The separation of ternary azeotropic mixtures is a common challenge in the chemical industry due to the unique properties of azeotropes. This phenomenon complicates the separation processes, as traditional distillation methods may not effectively separate the components. The present work introduces a novel pressure-swing distillation (NPSD) process integrated with natural decanting for the effective separation of an n-propanol/benzene/water mixture. By exploiting the liquid–liquid envelope characteristics of the mixture, phase separation prior to distillation significantly enhances the separation efficiency. The NPSD process was optimised using the NSGA-II, addressing economic, environmental, and energetic objectives.
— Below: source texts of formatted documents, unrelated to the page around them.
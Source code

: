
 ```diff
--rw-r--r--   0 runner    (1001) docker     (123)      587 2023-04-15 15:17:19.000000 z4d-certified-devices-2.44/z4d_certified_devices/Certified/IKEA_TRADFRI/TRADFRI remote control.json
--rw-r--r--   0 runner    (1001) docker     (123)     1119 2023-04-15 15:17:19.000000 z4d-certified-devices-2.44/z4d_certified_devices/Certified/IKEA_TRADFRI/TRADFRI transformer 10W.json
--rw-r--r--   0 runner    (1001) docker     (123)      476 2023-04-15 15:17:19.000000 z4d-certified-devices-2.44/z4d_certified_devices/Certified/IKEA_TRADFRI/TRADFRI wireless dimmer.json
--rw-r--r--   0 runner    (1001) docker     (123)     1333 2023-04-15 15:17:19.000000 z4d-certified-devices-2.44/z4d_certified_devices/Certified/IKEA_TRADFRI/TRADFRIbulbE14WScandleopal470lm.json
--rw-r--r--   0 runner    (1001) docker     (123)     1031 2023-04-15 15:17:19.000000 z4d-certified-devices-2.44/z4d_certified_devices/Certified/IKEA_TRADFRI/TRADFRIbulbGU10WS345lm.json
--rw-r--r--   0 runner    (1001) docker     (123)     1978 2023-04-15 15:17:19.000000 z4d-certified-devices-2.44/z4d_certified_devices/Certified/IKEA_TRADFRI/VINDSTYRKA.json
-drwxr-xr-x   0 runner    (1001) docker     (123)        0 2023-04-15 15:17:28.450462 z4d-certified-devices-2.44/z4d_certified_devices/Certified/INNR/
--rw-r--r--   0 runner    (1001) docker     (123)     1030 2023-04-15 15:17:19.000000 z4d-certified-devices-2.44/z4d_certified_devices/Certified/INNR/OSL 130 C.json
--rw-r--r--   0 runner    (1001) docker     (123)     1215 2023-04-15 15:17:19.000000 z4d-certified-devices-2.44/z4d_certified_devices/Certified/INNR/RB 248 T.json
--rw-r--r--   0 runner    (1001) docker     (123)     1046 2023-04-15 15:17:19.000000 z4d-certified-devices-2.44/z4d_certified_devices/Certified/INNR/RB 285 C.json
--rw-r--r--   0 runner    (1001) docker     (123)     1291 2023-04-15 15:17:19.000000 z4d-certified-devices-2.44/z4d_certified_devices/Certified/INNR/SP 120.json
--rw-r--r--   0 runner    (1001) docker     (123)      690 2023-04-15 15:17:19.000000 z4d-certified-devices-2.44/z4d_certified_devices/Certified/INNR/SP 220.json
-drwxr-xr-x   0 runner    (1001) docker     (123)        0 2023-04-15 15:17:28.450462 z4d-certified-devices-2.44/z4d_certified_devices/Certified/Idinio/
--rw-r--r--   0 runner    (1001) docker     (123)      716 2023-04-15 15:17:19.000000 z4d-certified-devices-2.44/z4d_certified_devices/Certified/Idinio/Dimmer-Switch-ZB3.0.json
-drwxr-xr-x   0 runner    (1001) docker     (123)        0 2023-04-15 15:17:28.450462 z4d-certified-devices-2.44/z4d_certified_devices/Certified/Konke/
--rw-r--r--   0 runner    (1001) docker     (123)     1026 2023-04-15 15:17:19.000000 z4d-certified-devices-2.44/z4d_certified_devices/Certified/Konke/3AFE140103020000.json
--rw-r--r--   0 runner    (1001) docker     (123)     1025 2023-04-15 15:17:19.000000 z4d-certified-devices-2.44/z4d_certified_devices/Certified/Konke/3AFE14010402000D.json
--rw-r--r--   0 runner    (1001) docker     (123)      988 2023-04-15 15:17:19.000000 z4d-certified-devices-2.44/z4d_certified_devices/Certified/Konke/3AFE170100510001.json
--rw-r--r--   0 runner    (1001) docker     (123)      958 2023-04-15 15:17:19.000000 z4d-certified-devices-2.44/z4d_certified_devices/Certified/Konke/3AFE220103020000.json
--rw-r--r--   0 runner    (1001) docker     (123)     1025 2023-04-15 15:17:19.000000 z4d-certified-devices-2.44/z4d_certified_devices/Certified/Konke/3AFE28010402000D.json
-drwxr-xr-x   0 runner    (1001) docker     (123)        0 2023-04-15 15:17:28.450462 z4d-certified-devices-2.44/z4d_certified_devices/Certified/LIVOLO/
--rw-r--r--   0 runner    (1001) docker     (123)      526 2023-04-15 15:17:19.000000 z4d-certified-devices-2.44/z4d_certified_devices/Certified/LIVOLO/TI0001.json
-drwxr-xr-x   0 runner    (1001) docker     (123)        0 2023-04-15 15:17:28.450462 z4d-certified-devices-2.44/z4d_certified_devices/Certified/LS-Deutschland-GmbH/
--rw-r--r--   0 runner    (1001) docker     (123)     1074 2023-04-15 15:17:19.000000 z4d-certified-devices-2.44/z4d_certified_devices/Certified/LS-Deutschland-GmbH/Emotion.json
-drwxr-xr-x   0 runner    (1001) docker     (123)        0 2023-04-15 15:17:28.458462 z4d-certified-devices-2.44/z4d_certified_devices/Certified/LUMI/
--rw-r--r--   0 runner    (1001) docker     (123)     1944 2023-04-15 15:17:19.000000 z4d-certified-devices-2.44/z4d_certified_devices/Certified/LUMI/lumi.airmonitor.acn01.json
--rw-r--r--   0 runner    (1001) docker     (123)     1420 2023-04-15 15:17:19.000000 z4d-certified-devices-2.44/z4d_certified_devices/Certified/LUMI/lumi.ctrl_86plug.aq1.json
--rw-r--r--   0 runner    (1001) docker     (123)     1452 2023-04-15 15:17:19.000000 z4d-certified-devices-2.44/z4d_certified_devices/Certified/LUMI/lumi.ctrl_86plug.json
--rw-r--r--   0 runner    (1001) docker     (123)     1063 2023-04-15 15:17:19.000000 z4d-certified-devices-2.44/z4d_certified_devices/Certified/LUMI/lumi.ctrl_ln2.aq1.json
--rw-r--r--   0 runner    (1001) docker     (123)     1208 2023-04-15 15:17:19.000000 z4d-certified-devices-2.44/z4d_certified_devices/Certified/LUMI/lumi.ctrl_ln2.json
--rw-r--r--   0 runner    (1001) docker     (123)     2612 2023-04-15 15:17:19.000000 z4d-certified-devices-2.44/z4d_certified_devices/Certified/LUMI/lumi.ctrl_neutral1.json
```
Key findings reveal that the implementation of decanting allows the NPSD process to operate without substantial pressure adjustments, thereby facilitating fine separation more efficiently than conventional pressure-swing distillation designs. The proposed NPSD process can achieve up to 25.76 % savings in TAC while reducing CO₂ emissions and improving energy efficiency. Furthermore, the integration of mechanical vapour recompression heat pump and Organic Rankine Cycle systems enhances energy saving, resulting in a TAC reduction of up to 31 % and a decrease in CO₂ emissions of up to 38 % compared to existing energy-efficient designs. These findings highlight the potential of the NPSD-MVR-ORC system for sustainable chemical separation processes.